_WHAT TO DO_
Gather all lines in the records below that include the word "sudo".

Rendered images with source text
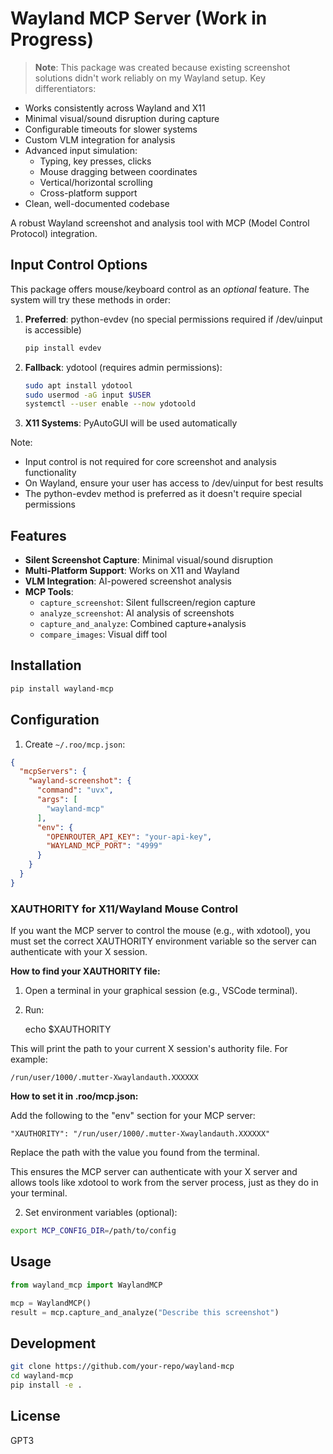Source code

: # Wayland MCP Server (Work in Progress)

> **Note**: This package was created because existing screenshot solutions didn't work reliably on my Wayland setup. Key differentiators:

- Works consistently across Wayland and X11
- Minimal visual/sound disruption during capture
- Configurable timeouts for slower systems
- Custom VLM integration for analysis
- Advanced input simulation:
  - Typing, key presses, clicks
  - Mouse dragging between coordinates
  - Vertical/horizontal scrolling
  - Cross-platform support
- Clean, well-documented codebase

A robust Wayland screenshot and analysis tool with MCP (Model Control Protocol) integration.

## Input Control Options

This package offers mouse/keyboard control as an *optional* feature. The system will try these methods in order:

1. **Preferred**: python-evdev (no special permissions required if /dev/uinput is accessible)
   ```bash
   pip install evdev
   ```

2. **Fallback**: ydotool (requires admin permissions):
   ```bash
   sudo apt install ydotool
   sudo usermod -aG input $USER
   systemctl --user enable --now ydotoold
   ```

3. **X11 Systems**: PyAutoGUI will be used automatically

Note:
- Input control is not required for core screenshot and analysis functionality
- On Wayland, ensure your user has access to /dev/uinput for best results
- The python-evdev method is preferred as it doesn't require special permissions

## Features

- **Silent Screenshot Capture**: Minimal visual/sound disruption
- **Multi-Platform Support**: Works on X11 and Wayland
- **VLM Integration**: AI-powered screenshot analysis
- **MCP Tools**:
  - `capture_screenshot`: Silent fullscreen/region capture
  - `analyze_screenshot`: AI analysis of screenshots
  - `capture_and_analyze`: Combined capture+analysis
  - `compare_images`: Visual diff tool

## Installation

```bash
pip install wayland-mcp
```

## Configuration

1. Create `~/.roo/mcp.json`:
```json
{
  "mcpServers": {
    "wayland-screenshot": {
      "command": "uvx",
      "args": [
        "wayland-mcp"
      ],
      "env": {
        "OPENROUTER_API_KEY": "your-api-key",
        "WAYLAND_MCP_PORT": "4999"
      }
    }
  }
}
```
### XAUTHORITY for X11/Wayland Mouse Control

If you want the MCP server to control the mouse (e.g., with xdotool), you must set the correct XAUTHORITY environment variable so the server can authenticate with your X session.

**How to find your XAUTHORITY file:**

1. Open a terminal in your graphical session (e.g., VSCode terminal).
2. Run:

    echo $XAUTHORITY

This will print the path to your current X session's authority file. For example:

    /run/user/1000/.mutter-Xwaylandauth.XXXXXX

**How to set it in .roo/mcp.json:**

Add the following to the "env" section for your MCP server:

    "XAUTHORITY": "/run/user/1000/.mutter-Xwaylandauth.XXXXXX"

Replace the path with the value you found from the terminal.

This ensures the MCP server can authenticate with your X server and allows tools like xdotool to work from the server process, just as they do in your terminal.


2. Set environment variables (optional):
```bash
export MCP_CONFIG_DIR=/path/to/config
```

## Usage

```python
from wayland_mcp import WaylandMCP

mcp = WaylandMCP()
result = mcp.capture_and_analyze("Describe this screenshot")
```

## Development

```bash
git clone https://github.com/your-repo/wayland-mcp
cd wayland-mcp
pip install -e .
```

## License

GPT3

_THE ANSWER_
   sudo apt install ydotool
   sudo usermod -aG input $USER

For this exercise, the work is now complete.